Come ti ho accennato in precedenza, ognuno ha
qualcosa di me, chi più chi meno. Mi riferisco a pezzi di ricordi, qualche
aneddoto, la descrizione fisica, la personalità. Vincent de L’abitudine del coleottero e Martin di
Il tempo Caldo delle Mosche, sono
entrambi l'adolescente che ero, magro e debole, completamente preso dalle mie
paranoie e la paura di diventare grande. Anche il desiderio sessuale, come in
Vincent e Martin, per me era il campanello d'allarme che qualcosa
inevitabilmente stava per finire. Ma la paura del cambiamento non mi appartiene
più. Ora sono Andy di Quando le
cavallette vennero in città, che non ha più paura di dire le cose come
stanno, che andrebbe fin in capo al mondo per avere le sue risposte. Ma come
Andy ho ancora dei traumi inevitabili che mi porto appresso e che, sono
consapevole, mi accompagneranno per sempre. Certe ferite non vanno mai via,
diventano parte di te, segni indelebili sul corpo a dimostrazione di quello che
si è stati e di quello che si sarà.
Da come parli, sembra che tu conviva benissimo con questi segni, anzi.
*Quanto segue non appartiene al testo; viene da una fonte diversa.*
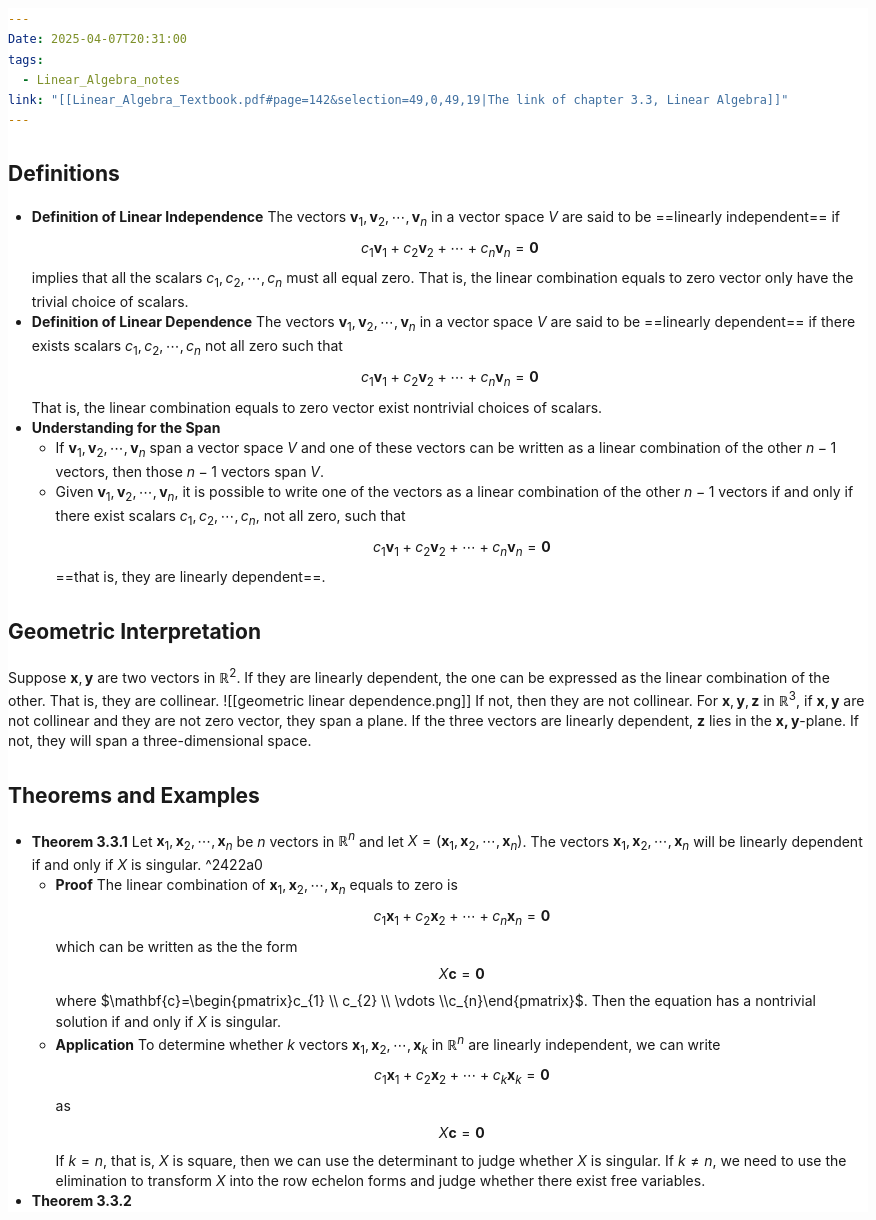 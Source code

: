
 ```yaml
---
Date: 2025-04-07T20:31:00
tags:
  - Linear_Algebra_notes
link: "[[Linear_Algebra_Textbook.pdf#page=142&selection=49,0,49,19|The link of chapter 3.3, Linear Algebra]]"
---
```

## **Definitions**

- **Definition of Linear Independence**
	The vectors $\mathbf{v}_{1},\mathbf{v}_{2},\cdots,\mathbf{v}_{n}$ in a vector space $V$ are said to be ==linearly independent== if $$c_{1}\mathbf{v}_{1}+c_{2}\mathbf{v}_{2}+\cdots+c_{n}\mathbf{v}_{n}=\mathbf{0}$$ implies that all the scalars $c_{1},c_{2},\cdots,c_{n}$ must all equal zero.
	That is, the linear combination equals to zero vector only have the trivial choice of scalars.
- **Definition of Linear Dependence**
	The vectors $\mathbf{v}_{1},\mathbf{v}_{2},\cdots,\mathbf{v}_{n}$ in a vector space $V$ are said to be ==linearly dependent== if there exists scalars $c_{1},c_{2},\cdots,c_{n}$ not all zero such that $$c_{1}\mathbf{v}_{1}+c_{2}\mathbf{v}_{2}+\cdots+c_{n}\mathbf{v}_{n}=\mathbf{0}$$ That is, the linear combination equals to zero vector exist nontrivial choices of scalars.
- **Understanding for the Span**
	- If $\mathbf{v}_{1},\mathbf{v}_{2},\cdots,\mathbf{v}_{n}$ span a vector space $V$ and one of these vectors can be written as a linear combination of the other $n-1$ vectors, then those $n-1$ vectors span $V$.
	- Given $\mathbf{v}_{1},\mathbf{v}_{2},\cdots,\mathbf{v}_{n}$, it is possible to write one of the vectors as a linear combination of the other $n-1$ vectors if and only if there exist scalars $c_{1},c_{2},\cdots,c_{n}$, not all zero, such that $$c_{1}\mathbf{v}_{1}+c_{2}\mathbf{v}_{2}+\cdots+c_{n}\mathbf{v}_{n}=\mathbf{0}$$==that is, they are linearly dependent==.

## **Geometric Interpretation**

Suppose $\mathbf{x},\mathbf{y}$ are two vectors in $\mathbb{R}^{2}$. If they are linearly dependent, the one can be expressed as the linear combination of the other. That is, they are collinear. 
![[geometric linear dependence.png]]
If not, then they are not collinear. 
For $\mathbf{x},\mathbf{y},\mathbf{z}$ in $\mathbb{R}^{3}$, if $\mathbf{x},\mathbf{y}$ are not collinear and they are not zero vector, they span a plane. If the three vectors are linearly dependent, $\mathbf{z}$ lies in the $\mathbf{x,y}$-plane. If not, they will span a three-dimensional space.

## **Theorems and Examples**

- **Theorem 3.3.1**
	Let $\mathbf{x}_{1},\mathbf{x}_{2},\cdots,\mathbf{x}_{n}$ be $n$ vectors in $\mathbb{R}^{n}$ and let $X=(\mathbf{x}_{1},\mathbf{x}_{2},\cdots,\mathbf{x}_{n})$. The vectors $\mathbf{x}_{1},\mathbf{x}_{2},\cdots,\mathbf{x}_{n}$ will be linearly dependent if and only if $X$ is singular. ^2422a0
	- **Proof**
		The linear combination of $\mathbf{x}_{1},\mathbf{x}_{2},\cdots,\mathbf{x}_{n}$ equals to zero is $$c_{1}\mathbf{x}_{1}+c_{2}\mathbf{x}_{2}+\cdots+c_{n}\mathbf{x}_{n}=\mathbf{0}$$ which can be written as the the form $$X\mathbf{c}=\mathbf{0}$$ where $\mathbf{c}=\begin{pmatrix}c_{1} \\ c_{2} \\ \vdots \\c_{n}\end{pmatrix}$. Then the equation has a nontrivial solution if and only if $X$ is singular.
	- **Application**
		To determine whether $k$ vectors $\mathbf{x}_{1},\mathbf{x}_{2},\cdots,\mathbf{x}_{k}$ in $\mathbb{R}^{n}$ are linearly independent, we can write $$c_{1}\mathbf{x}_{1}+c_{2}\mathbf{x}_{2}+\cdots+c_{k}\mathbf{x}_{k}=\mathbf{0}$$ as $$X\mathbf{c}=\mathbf{0}$$ If $k=n$, that is, $X$ is square, then we can use the determinant to judge whether $X$ is singular.
		If $k\ne n$, we need to use the elimination to transform $X$ into the row echelon forms and judge whether there exist free variables.
- **Theorem 3.3.2**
Ho l'impressione che in qualche modo tu sia grato di aver vissuto certe fasi
della tua vita. È così?
È così. I segni, belli o brutti che siano, sono
la cartina geografica del tuo corpo. Indicano le strade che hai percorso, i
torrenti dove sei inciampato, le montagne che hai scalato, le vette che hai
raggiunto, i boschi dove ti sei perso e poi ritrovato. Abbiamo bisogno dei
nostri segni. Quei segni siamo noi.
Io dico sempre che la vita va
vissuta con le gioie e con i dolori. Solo così si può dire di aver vissuto una
vita con la V maiuscola. E quindi non posso che pensarla come te.
Parliamo di donne. Nei tuoi romanzi la figura della donna è
centrale. A lei hai affidato il compito di custodire la verità di quei segreti
che, in qualche modo, condizioneranno per sempre la vita dei protagonisti.
Anche questa importanza è qualcosa legata alla sfera autobiografica?
Ho sempre vissuto in mezzo alle donne. Mia madre,
mia zia e mia nonna sono state le figure di riferimento che mi hanno sempre
accompagnato durante gli anni più importanti della mia vita. Da mamma ho
imparato il gusto per l'avventura, da nonna la pazienza dell'attesa, da mia
zia, la buona cucina e la vita mondana. E sono arrivato alla concezione che le
donne sono più forti di noi. Più caparbie, più tenaci. Sono il vero sesso
forte.
E come darti torto. Anche io sono cresciuto in mezzo alle donne e grazie
a loro ho avuto modo di avere una visione più ampia della vita. Una fra tutte
la capacità di far quadrare i conti anche quando è quasi impossibile.
Confesso che continuerei a parlare con te per
ore perché è davvero un piacere ascoltarti, ma siamo arrivati all’ultima
domanda. In questi giorni, mentre ci
sentivamo per organizzare il tutto, mi hai detto che i libri non sono di chi li
scrive, ma di chi li legge. Ti chiedo: da scrittore cosa speri arrivi dei tuoi
romanzi al lettore?
Da scrittore spero sempre che arrivi tutto. Che
arrivi tutta la mia intenzione. Ma so anche che nei libri ognuno alla fine, ci
deve un po' quello che vuole. E la visione cambia a secondo del periodo di vita
in cui leggi un libro. La percezione è condizionata dall'età, dalle esperienze
vissute fin a quel momento, dalle aspettative e da tanti altri fattori.
Tuttavia, spero che arrivi almeno il cinquanta percento della mia intenzione.
Spero che arrivi la denuncia sociale di fondo, spero che arrivi il grido di
ribellione agli standard imposti da una massa ancora troppo totalitarista e,
infine, spero che arrivino le storie dei protagonisti e che un po' tutti, i un
modo o nell'altro, in loro si identifichino.
Beh, fartelo dire da uno che li ha letti: sei riuscito a trasmettere
tutto quanto, e non lo dico perché stiamo parlando, ma perché è la verità.
E questo non può far altro che riempirmi di
orgoglio e motivazione (sorride imbarazzato, ndb)
E fai bene a esserlo. Hai creato davvero tre piccoli gioielli e ti
auguro di continuare così.
Io ce la metto tutta. Con la speranza di
incontrare, lungo il mio cammino, sempre più lettori in gamba.